● **DIRECTIONS FOR THIS TASK**:
The expected answer comprises all lines from the entries that contain the string "using".

● **RECORD EXTRACTS**:
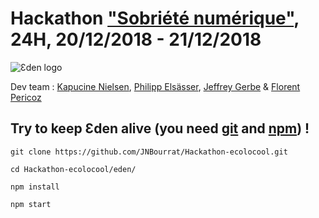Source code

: # Hackathon ["Sobriété numérique"](https://theshiftproject.org/article/pour-une-sobriete-numerique-rapport-shift/), 24H, 20/12/2018 - 21/12/2018

![Ɛden logo](https://i.imgur.com/FbXSn59.png)

Dev team : [Kapucine Nielsen](https://github.com/kapucinenielsen), [Philipp Elsässer](https://github.com/PhilippElsaesser), [Jeffrey Gerbe](https://github.com/yoshimitsutekken4) & [Florent Pericoz](https://github.com/perticoz)

## Try to keep Ɛden alive (you need [git](https://git-scm.com/) and [npm](https://www.npmjs.com/)) !

`git clone https://github.com/JNBourrat/Hackathon-ecolocool.git`

`cd Hackathon-ecolocool/eden/`

`npm install`

`npm start`

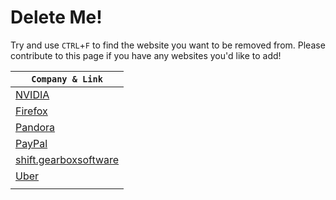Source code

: # Delete Me!
Try and use `CTRL`+`F` to find the website you want to be removed from.
Please contribute to this page if you have any websites you'd like to add!

| `Company & Link` |
| - |
| [NVIDIA](https://www.nvidia.com/en-us/privacy/start/) |
| [Firefox](https://accounts.firefox.com/settings/delete_account) |
| [Pandora](https://www.pandora.com/settings/info) |
| [PayPal](https://www.paypal.com/myaccount/privacy/data/deletion) |
| [shift.gearboxsoftware](https://shift.gearboxsoftware.com/account/other) |
| [Uber](https://myprivacy.uber.com/privacy/deleteyouraccount) |
| []() |
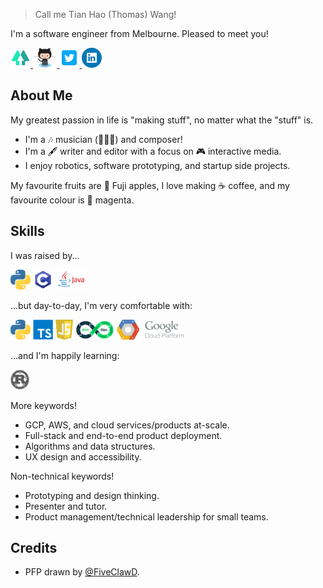 > Call me Tian Hao (Thomas) Wang!

I'm a software engineer from Melbourne. Pleased to meet you!

<p float="left">
  <a href="https://linktr.ee/paced/" target="_blank">
    <img src="icons/linktree.png" height="32px" />
  </a>

  <a href="https://github.com/paced" target="_blank">
    <img src="icons/github.png" height="32px" />
  </a>

  <a href="https://twitter.com/__paced__" target="_blank">
    <img src="icons/twitter.png" height="32px" />
  </a>
  
  <a href="https://www.linkedin.com/in/tianhao-wang/" target="_blank">
    <img src="icons/linkedin.png" height="32px" />
  </a>
</p>

## About Me

My greatest passion in life is "making stuff", no matter what the "stuff" is.

- I'm a 🎶 musician (🎤🎸🎹) and composer!
- I'm a 🖋 writer and editor with a focus on 🎮 interactive media.
- I enjoy robotics, software prototyping, and startup side projects.

My favourite fruits are 🍎 Fuji apples, I love making ☕ coffee, and my favourite colour is 🌸 magenta.

## Skills

I was raised by...

<p float="left">
  <img src="icons/python.png" height="32px" />
  <img src="icons/clang.png" height="32px" />
  <img src="icons/java.png" height="32px" />
</p>

...but day-to-day, I'm very comfortable with:

<p float="left">
  <img src="icons/python.png" height="32px" />
  <img src="icons/typescript.png" height="32px" />
  <img src="icons/javascript.png" height="32px" />
  <img src="icons/devops.png" height="32px" />
  <img src="icons/gcp.png" height="32px" />
</p>

...and I'm happily learning:

<p float="left">
  <img src="icons/rust.png" height="32px" />
</p>

More keywords!

- GCP, AWS, and cloud services/products at-scale.
- Full-stack and end-to-end product deployment.
- Algorithms and data structures.
- UX design and accessibility.

Non-technical keywords!

- Prototyping and design thinking.
- Presenter and tutor.
- Product management/technical leadership for small teams.

## Credits

- PFP drawn by [@FiveClawD](https://twitter.com/FiveClawD).

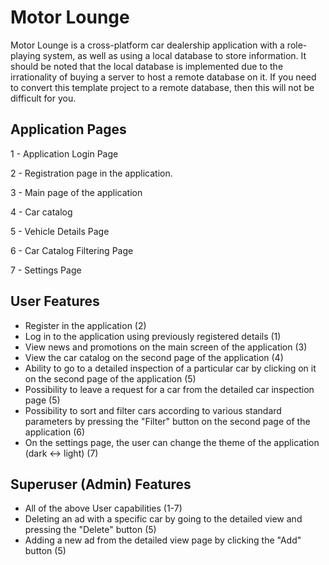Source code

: # Motor Lounge

Motor Lounge is a cross-platform car dealership application with a role-playing system, as well as using a local database to store information. It should be noted that the local database is implemented due to the irrationality of buying a server to host a remote database on it. If you need to convert this template project to a remote database, then this will not be difficult for you.

## Application Pages
1 - Application Login Page

2 - Registration page in the application.

3 - Main page of the application

4 - Car catalog

5 - Vehicle Details Page

6 - Car Catalog Filtering Page

7 - Settings Page

## User Features
- Register in the application (2)
- Log in to the application using previously registered details (1)
- View news and promotions on the main screen of the application (3)
- View the car catalog on the second page of the application (4)
- Ability to go to a detailed inspection of a particular car by clicking on it on the second page of the application (5)
- Possibility to leave a request for a car from the detailed car inspection page (5)
- Possibility to sort and filter cars according to various standard parameters by pressing the "Filter" button on the second page of the application (6)
- On the settings page, the user can change the theme of the application (dark <-> light) (7)

## Superuser (Admin) Features
- All of the above User capabilities (1-7)
- Deleting an ad with a specific car by going to the detailed view and pressing the "Delete" button (5)
- Adding a new ad from the detailed view page by clicking the "Add" button (5)

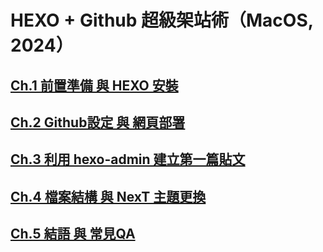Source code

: # **HEXO + Github 超級架站術（MacOS, 2024）**

## [Ch.1 前置準備 與 HEXO 安裝](https://hackmd.io/@_jUPco9EQvmzW2lqVehtGQ/hexo_1)

## [Ch.2 Github設定 與 網頁部署](https://hackmd.io/@_jUPco9EQvmzW2lqVehtGQ/hexo_2)

## [Ch.3 利用 hexo-admin 建立第一篇貼文](https://hackmd.io/@ShY/hexo_3)

## [Ch.4 檔案結構 與 NexT 主題更換](https://hackmd.io/@ShY/hexo_4)

## [Ch.5 結語 與 常見QA](https://hackmd.io/@ShY/hexo_5)
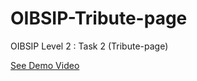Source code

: # OIBSIP-Tribute-page
OIBSIP Level 2 : Task 2 (Tribute-page)

<a href="https://www.linkedin.com/posts/amanchandra1_connections-oasisinfobyte-webdevelopmentinternship-activity-6992507014958444544-N47F?utm_source=share&utm_medium=member_desktop">See Demo Video</a>
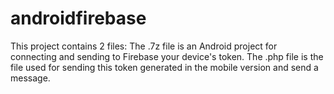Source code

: # androidfirebase

This project contains 2 files: The .7z file is an Android project for connecting and sending to Firebase your device's token.
The .php file is the file used for sending this token generated in the mobile version and send a message.
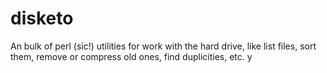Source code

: # disketo

An bulk of perl (sic!) utilities for work with the hard drive, like list files, sort them, remove or compress old ones, find duplicities, etc.
y
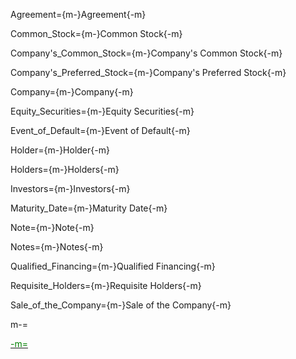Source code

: 
Agreement={m-}Agreement{-m}

Common_Stock={m-}Common Stock{-m}

Company's_Common_Stock={m-}Company's Common Stock{-m}

Company's_Preferred_Stock={m-}Company's Preferred Stock{-m}

Company={m-}Company{-m}

Equity_Securities={m-}Equity Securities{-m}

Event_of_Default={m-}Event of Default{-m}

Holder={m-}Holder{-m}

Holders={m-}Holders{-m}

Investors={m-}Investors{-m}

Maturity_Date={m-}Maturity Date{-m}

Note={m-}Note{-m}

Notes={m-}Notes{-m}

Qualified_Financing={m-}Qualified Financing{-m}

Requisite_Holders={m-}Requisite Holders{-m}

Sale_of_the_Company={m-}Sale of the Company{-m}


m-=<a href="https://github.com/CommonAccord/Org/edit/master/Doc/Boehmig/techstars-note/defined-terms.md"><font color="green">

-m=</font></a>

● **ANSWER SECTION**:
Motor Lounge is a cross-platform car dealership application with a role-playing system, as well as using a local database to store information. It should be noted that the local database is implemented due to the irrationality of buying a server to host a remote database on it. If you need to convert this template project to a remote database, then this will not be difficult for you.
- Log in to the application using previously registered details (1)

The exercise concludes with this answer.